• Task requirements:
Below is a listing. Copy each line of it that holds the word "License".

----

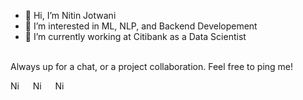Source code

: - 👋 Hi, I’m Nitin Jotwani
- 👀 I’m interested in ML, NLP, and Backend Developement
- 🌱 I’m currently working at Citibank as a Data Scientist
<br>
Always up for a chat, or a project collaboration. Feel free to ping me!

[<img src="https://github.com/TheDudeThatCode/TheDudeThatCode/blob/master/Assets/Linkedin.svg" alt="Nitin Jotwani | LinkedIn" width="16px">](https://www.linkedin.com/in/nitinjotwani) &nbsp; &nbsp;
[<img src="https://github.com/TheDudeThatCode/TheDudeThatCode/blob/master/Assets/Twitter.svg" alt="Nitin Jotwani | Twitter" width="16px" >](https://twitter.com/jotwani_nitin) &nbsp; &nbsp;
[<img src="https://github.com/TheDudeThatCode/TheDudeThatCode/blob/master/Assets/Gmail.svg" alt="Nitin Jotwani | GMail" width="16px" >](mailto:nitinjotwani154@gmail.com)

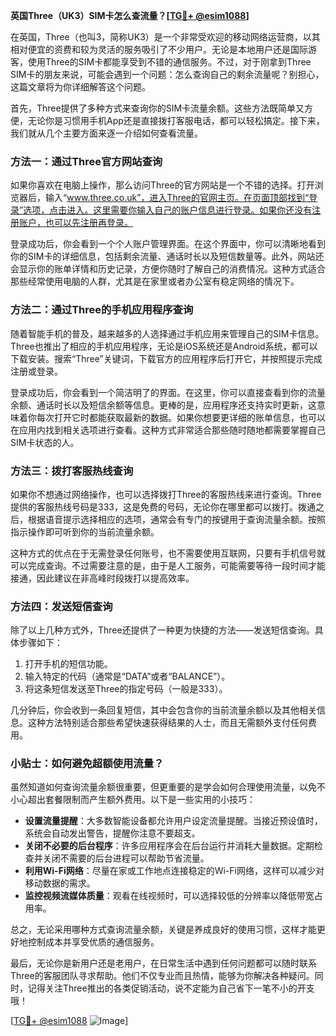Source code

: **英国Three（UK3）SIM卡怎么查流量？[[TG💪+ @esim1088](https://t.me/s/esim1088)]**

在英国，Three（也叫3，简称UK3）是一个非常受欢迎的移动网络运营商，以其相对便宜的资费和较为灵活的服务吸引了不少用户。无论是本地用户还是国际游客，使用Three的SIM卡都能享受到不错的通信服务。不过，对于刚拿到Three SIM卡的朋友来说，可能会遇到一个问题：怎么查询自己的剩余流量呢？别担心，这篇文章将为你详细解答这个问题。

首先，Three提供了多种方式来查询你的SIM卡流量余额。这些方法既简单又方便，无论你是习惯用手机App还是直接拨打客服电话，都可以轻松搞定。接下来，我们就从几个主要方面来逐一介绍如何查看流量。

### 方法一：通过Three官方网站查询

如果你喜欢在电脑上操作，那么访问Three的官方网站是一个不错的选择。打开浏览器后，输入“www.three.co.uk”，进入Three的官网主页。在页面顶部找到“登录”选项，点击进入。这里需要你输入自己的账户信息进行登录。如果你还没有注册账户，也可以先注册再登录。

登录成功后，你会看到一个个人账户管理界面。在这个界面中，你可以清晰地看到你的SIM卡的详细信息，包括剩余流量、通话时长以及短信数量等。此外，网站还会显示你的账单详情和历史记录，方便你随时了解自己的消费情况。这种方式适合那些经常使用电脑的人群，尤其是在家里或者办公室有稳定网络的情况下。

### 方法二：通过Three的手机应用程序查询

随着智能手机的普及，越来越多的人选择通过手机应用来管理自己的SIM卡信息。Three也推出了相应的手机应用程序，无论是iOS系统还是Android系统，都可以下载安装。搜索“Three”关键词，下载官方的应用程序后打开它，并按照提示完成注册或登录。

登录成功后，你会看到一个简洁明了的界面。在这里，你可以直接查看到你的流量余额、通话时长以及短信余额等信息。更棒的是，应用程序还支持实时更新，这意味着你每次打开它时都能获取最新的数据。如果你想要更详细的账单信息，也可以在应用内找到相关选项进行查看。这种方式非常适合那些随时随地都需要掌握自己SIM卡状态的人。

### 方法三：拨打客服热线查询

如果你不想通过网络操作，也可以选择拨打Three的客服热线来进行查询。Three提供的客服热线号码是333，这是免费的号码，无论你在哪里都可以拨打。拨通之后，根据语音提示选择相应的选项，通常会有专门的按键用于查询流量余额。按照指示操作即可听到你的当前流量余额。

这种方式的优点在于无需登录任何账号，也不需要使用互联网，只要有手机信号就可以完成查询。不过需要注意的是，由于是人工服务，可能需要等待一段时间才能接通，因此建议在非高峰时段拨打以提高效率。

### 方法四：发送短信查询

除了以上几种方式外，Three还提供了一种更为快捷的方法——发送短信查询。具体步骤如下：

1. 打开手机的短信功能。
2. 输入特定的代码（通常是“DATA”或者“BALANCE”）。
3. 将这条短信发送至Three的指定号码（一般是333）。

几分钟后，你会收到一条回复短信，其中会包含你的当前流量余额以及其他相关信息。这种方法特别适合那些希望快速获得结果的人士，而且无需额外支付任何费用。

### 小贴士：如何避免超额使用流量？

虽然知道如何查询流量余额很重要，但更重要的是学会如何合理使用流量，以免不小心超出套餐限制而产生额外费用。以下是一些实用的小技巧：

- **设置流量提醒**：大多数智能设备都允许用户设定流量提醒。当接近预设值时，系统会自动发出警告，提醒你注意不要超支。
- **关闭不必要的后台程序**：许多应用程序会在后台运行并消耗大量数据。定期检查并关闭不需要的后台进程可以帮助节省流量。
- **利用Wi-Fi网络**：尽量在家或工作地点连接稳定的Wi-Fi网络，这样可以减少对移动数据的需求。
- **监控视频流媒体质量**：观看在线视频时，可以选择较低的分辨率以降低带宽占用率。

总之，无论采用哪种方式查询流量余额，关键是养成良好的使用习惯，这样才能更好地控制成本并享受优质的通信服务。

最后，无论你是新用户还是老用户，在日常生活中遇到任何问题都可以随时联系Three的客服团队寻求帮助。他们不仅专业而且热情，能够为你解决各种疑问。同时，记得关注Three推出的各类促销活动，说不定能为自己省下一笔不小的开支哦！

[[TG💪+ @esim1088](https://t.me/s/esim1088) ![Image](https://i.postimg.cc/4NQfJmqS/Snipaste-2025-05-13-00-14-12.png)]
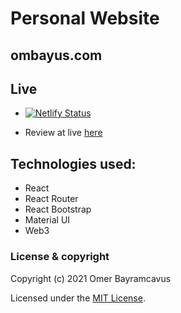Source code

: # Personal Website
## ombayus.com

## Live

- [![Netlify Status](https://api.netlify.com/api/v1/badges/e6299b39-be47-4542-9ff3-ea453ed953f6/deploy-status)](https://www.ombayus.com/)

- Review at live [here](https://www.ombayus.com/)

## Technologies used:

* React
* React Router
* React Bootstrap
* Material UI
* Web3


### License & copyright

Copyright (c) 2021 Omer Bayramcavus

Licensed under the [MIT License](LICENSE).
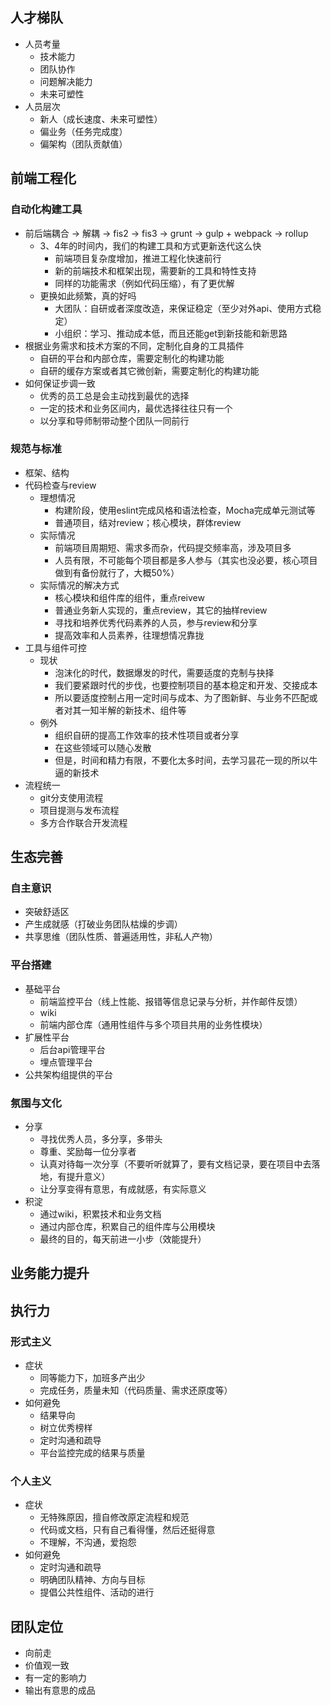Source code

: ## 人才梯队

* 人员考量
    * 技术能力
    * 团队协作
    * 问题解决能力
    * 未来可塑性
* 人员层次
    * 新人（成长速度、未来可塑性）
    * 偏业务（任务完成度）
    * 偏架构（团队贡献值）


## 前端工程化

### 自动化构建工具
* 前后端耦合 -> 解耦 -> fis2 -> fis3 -> grunt -> gulp + webpack -> rollup
    * 3、4年的时间内，我们的构建工具和方式更新迭代这么快
        * 前端项目复杂度增加，推进工程化快速前行
        * 新的前端技术和框架出现，需要新的工具和特性支持
        * 同样的功能需求（例如代码压缩），有了更优解
    * 更换如此频繁，真的好吗
        * 大团队：自研或者深度改造，来保证稳定（至少对外api、使用方式稳定）
        * 小组织：学习、推动成本低，而且还能get到新技能和新思路
* 根据业务需求和技术方案的不同，定制化自身的工具插件
    * 自研的平台和内部仓库，需要定制化的构建功能
    * 自研的缓存方案或者其它微创新，需要定制化的构建功能
* 如何保证步调一致
    * 优秀的员工总是会主动找到最优的选择
    * 一定的技术和业务区间内，最优选择往往只有一个
    * 以分享和导师制带动整个团队一同前行

### 规范与标准
* 框架、结构
* 代码检查与review
    * 理想情况
        * 构建阶段，使用eslint完成风格和语法检查，Mocha完成单元测试等
        * 普通项目，结对review；核心模块，群体review
    * 实际情况
        * 前端项目周期短、需求多而杂，代码提交频率高，涉及项目多
        * 人员有限，不可能每个项目都是多人参与（其实也没必要，核心项目做到有备份就行了，大概50%）
    * 实际情况的解决方式
        * 核心模块和组件库的组件，重点reivew
        * 普通业务新人实现的，重点review，其它的抽样review
        * 寻找和培养优秀代码素养的人员，参与review和分享
        * 提高效率和人员素养，往理想情况靠拢
* 工具与组件可控
    * 现状
        * 泡沫化的时代，数据爆发的时代，需要适度的克制与抉择
        * 我们要紧跟时代的步伐，也要控制项目的基本稳定和开发、交接成本
        * 所以要适度控制占用一定时间与成本、为了图新鲜、与业务不匹配或者对其一知半解的新技术、组件等
    * 例外
        * 组织自研的提高工作效率的技术性项目或者分享
        * 在这些领域可以随心发散
        * 但是，时间和精力有限，不要化太多时间，去学习昙花一现的所以牛逼的新技术
* 流程统一
    * git分支使用流程
    * 项目提测与发布流程
    * 多方合作联合开发流程

## 生态完善

### 自主意识
* 突破舒适区
* 产生成就感（打破业务团队枯燥的步调）
* 共享思维（团队性质、普遍适用性，非私人产物）

### 平台搭建
* 基础平台
    * 前端监控平台（线上性能、报错等信息记录与分析，并作邮件反馈）
    * wiki
    * 前端内部仓库（通用性组件与多个项目共用的业务性模块）
* 扩展性平台
    * 后台api管理平台
    * 埋点管理平台
* 公共架构组提供的平台

### 氛围与文化
* 分享
    * 寻找优秀人员，多分享，多带头
    * 尊重、奖励每一位分享者
    * 认真对待每一次分享（不要听听就算了，要有文档记录，要在项目中去落地，有提升意义）
    * 让分享变得有意思，有成就感，有实际意义
* 积淀
    * 通过wiki，积累技术和业务文档
    * 通过内部仓库，积累自己的组件库与公用模块
    * 最终的目的，每天前进一小步（效能提升）

## 业务能力提升

## 执行力

### 形式主义
* 症状
  * 同等能力下，加班多产出少
  * 完成任务，质量未知（代码质量、需求还原度等）
* 如何避免
    * 结果导向
    * 树立优秀榜样
    * 定时沟通和疏导
    * 平台监控完成的结果与质量

### 个人主义
* 症状
    * 无特殊原因，擅自修改原定流程和规范
    * 代码或文档，只有自己看得懂，然后还挺得意
    * 不理解，不沟通，爱抱怨
* 如何避免
  * 定时沟通和疏导
  * 明确团队精神、方向与目标
  * 提倡公共性组件、活动的进行

## 团队定位
* 向前走
* 价值观一致
* 有一定的影响力
* 输出有意思的成品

----

• Finished exercise:
### License & copyright
Licensed under the [MIT License](LICENSE).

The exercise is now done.